Mas esta crônica não é sobre lógica militar, é sobre uma questão correlata: como e quando se decide que alguém enlouqueceu? Quais são os sintomas indiscutíveis de loucura? Qual é a diferença entre loucura e comportamento excêntrico, ou apenas anticonvencional? Quando a pessoa sobre a qual se tem dúvidas – enlouqueceu ou só surtou? – tem o poder, a coisa se complica.

O exercício do poder sem controles pode parecer uma forma de loucura, ainda mais se o poderoso já tem uma tendência autocrática e a convicção de que pode tudo.
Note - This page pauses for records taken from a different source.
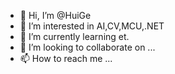 - 👋 Hi, I’m @HuiGe
- 👀 I’m interested in AI,CV,MCU,.NET
- 🌱 I’m currently learning et.
- 💞️ I’m looking to collaborate on ...
- 📫 How to reach me ...

<!---
ChinaHuiGe/ChinaHuiGe is a ✨ special ✨ repository because its `README.md` (this file) appears on your GitHub profile.
You can click the Preview link to take a look at your changes.
--->
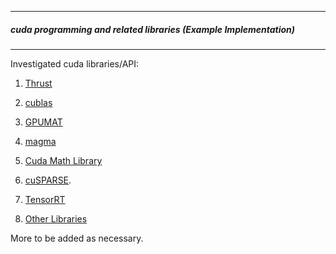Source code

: ------------------------------------------------

##### cuda programming and related libraries (Example Implementation)
    
--------------------------------------

Investigated cuda libraries/API:

1) [Thrust](https://docs.nvidia.com/cuda/thrust/index.html)
 
2) [cublas](https://docs.nvidia.com/cuda/cublas/index.html)
 
3) [GPUMAT](https://docs.opencv.org/3.4/d0/d60/classcv_1_1cuda_1_1GpuMat.html)
 
4) [magma](https://developer.nvidia.com/magma)
 
5) [Cuda Math Library](https://developer.nvidia.com/cuda-math-library)
 
6) [cuSPARSE](https://developer.nvidia.com/cuda-math-library).

7) [TensorRT](https://docs.nvidia.com/deeplearning/sdk/tensorrt-api/python_api/index.html)

8) [Other Libraries](https://developer.nvidia.com/gpu-accelerated-libraries)

More to be added as necessary.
Dois exemplos de poder maluco nos vêm da Roma antiga: o imperador Nero pondo fogo na cidade e depois alegando que dormiu com um cigarro aceso, embora o cigarro ainda não tivesse sido inventado, e o imperador Calígula, que tentou nomear seu cavalo favorito, Incitatus, cônsul de Roma, afirmando que não havia nepotismo porque Incitatus não era nem primo, sendo dissuadido por um Senado que, na época, parece, tinha o senso do ridículo.